Your program must read its input from standard input, the Unix "file" typically associated with the terminal, and write its output to standard output, also typically associated with the terminal. Both standard input and standard output can be replaced with a file on disk using the shell, however. Your program will read its input, replacing ASCII TAB characters with a number of spaces that depends on where they occur on the line, and write the modified data to its output.
The number of spaces to be used for each tab is determined by the number of spaces since the beginning of the line (that is, either the beginning of the file or the most recent ASCII NEWLINE character). Tab "stops" occur every 8 characters in an ASCII file; when an ASCII TAB occurs, the next character printed should appear at the next 8-byte boundary. Sound familiar? This is very similar to memory padding for 8-byte values, except that it is dependent on line location instead of memory location! The major difference is that a TAB occurring on a tab stop skips to the next tab stop (a full 8 spaces), whereas memory padding would insert no padding at all.
For example, if the first character on a line is TAB, followed by the character 'a', when the file was processed by your program it would output eight spaces at the beginning of the line, followed by the 'a'. If the line contained 'a', then TAB, then 'b', your program would output the 'a' character, then 7 spaces, then the 'b'.
Your program should make no other changes to its input. All characters that are not ASCII TAB should be passed through unchanged.
You might find man ascii helpful, but remember that ASCII TAB is represented in C as 'It' and that ASCII NEWLINE is represented in C as '\n'. It is better to use these character codes than to use their ASCII integer values.
You may use any of the Unix or C Standard I/O functions to read from standard input and standard output, but I recommend that you use getchar() and putchar(). These functions conveniently read and write one character at a time without requiring a memory buffer, and getchar() can easily signal end-of-file. See man getchar and man putchar for more information.
The shell < operator "redirects" standard input from a file, and the > operator redirects standard output to a file. Thus, if you have a program that reads from standard input (which would normally be the user typing at the keyboard in a terminal), you can cause it to read from a file instead. These operators each take a filename as an argument. You can cause your untabify program to read from the file input.txt and write to the file output.txt as follows:
untabify < input.txt > output.txt
You will see this used in the given Makefile.
Emacs has the built-in commands tabify and untabify, which operate on the current region (this is the visible text selection, which is called the "region" in Emacs-speak). They can be run by pressing M-x (hold down the "Meta" key, probably labeled "Alt" on your keyboard, end press the X key; alternately, press and release the Escape key and then press the X key) and then typing tabify or untabify and pressing Enter.

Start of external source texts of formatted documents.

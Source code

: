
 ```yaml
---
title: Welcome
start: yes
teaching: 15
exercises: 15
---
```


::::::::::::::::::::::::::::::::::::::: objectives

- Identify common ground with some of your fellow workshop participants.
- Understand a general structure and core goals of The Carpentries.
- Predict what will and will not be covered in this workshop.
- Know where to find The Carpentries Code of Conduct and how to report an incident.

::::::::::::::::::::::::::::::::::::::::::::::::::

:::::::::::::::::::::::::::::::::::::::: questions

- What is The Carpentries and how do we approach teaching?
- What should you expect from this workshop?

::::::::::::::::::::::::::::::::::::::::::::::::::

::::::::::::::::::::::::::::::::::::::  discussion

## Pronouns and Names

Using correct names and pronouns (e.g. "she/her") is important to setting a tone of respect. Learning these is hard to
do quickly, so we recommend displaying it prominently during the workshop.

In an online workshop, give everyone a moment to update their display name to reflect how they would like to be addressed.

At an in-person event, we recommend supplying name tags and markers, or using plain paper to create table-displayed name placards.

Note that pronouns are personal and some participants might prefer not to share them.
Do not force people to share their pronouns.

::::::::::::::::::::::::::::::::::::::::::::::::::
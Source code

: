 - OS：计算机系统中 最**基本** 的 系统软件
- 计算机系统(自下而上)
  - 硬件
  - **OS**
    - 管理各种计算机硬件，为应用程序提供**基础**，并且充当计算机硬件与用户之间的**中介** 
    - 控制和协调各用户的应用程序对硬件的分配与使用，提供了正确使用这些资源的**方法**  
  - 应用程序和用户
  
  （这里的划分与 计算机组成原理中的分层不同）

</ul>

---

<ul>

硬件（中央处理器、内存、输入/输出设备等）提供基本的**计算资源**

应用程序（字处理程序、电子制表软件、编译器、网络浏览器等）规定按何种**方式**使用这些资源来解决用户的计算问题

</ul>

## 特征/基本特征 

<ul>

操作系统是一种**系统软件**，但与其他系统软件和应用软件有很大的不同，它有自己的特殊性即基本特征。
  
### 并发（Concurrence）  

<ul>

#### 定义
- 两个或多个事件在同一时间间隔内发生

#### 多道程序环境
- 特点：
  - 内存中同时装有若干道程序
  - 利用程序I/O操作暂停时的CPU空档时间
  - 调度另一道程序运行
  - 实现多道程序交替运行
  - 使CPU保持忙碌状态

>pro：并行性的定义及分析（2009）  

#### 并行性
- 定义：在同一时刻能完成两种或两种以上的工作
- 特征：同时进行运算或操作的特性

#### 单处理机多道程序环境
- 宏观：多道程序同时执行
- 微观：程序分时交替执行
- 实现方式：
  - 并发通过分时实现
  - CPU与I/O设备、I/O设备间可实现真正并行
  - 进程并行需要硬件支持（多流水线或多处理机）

The tabify command will turn runs of spaces into ASCII TAB where appropriate, and the untabify command will do exactly what your untabify program should do. Note that their correct operation (for this project) depends on the fact that you have not configured Emacs to use some spacing other than 8 for an ASCII TAB. You may find these functions useful during this project, if you are an Emacs user.
Both Emacs and vim are capable of viewing tabs as non-whitespace characters for convenience. In Emacs, you can turn this on and off) with M-x whitespace-mode (see the previous paragraph for details on what this means). In vim it is a bit more complicated, but you can run (from command mode) :set listcharsetab:>- , and then set list will turn on visible tabs and set list! will turn them off.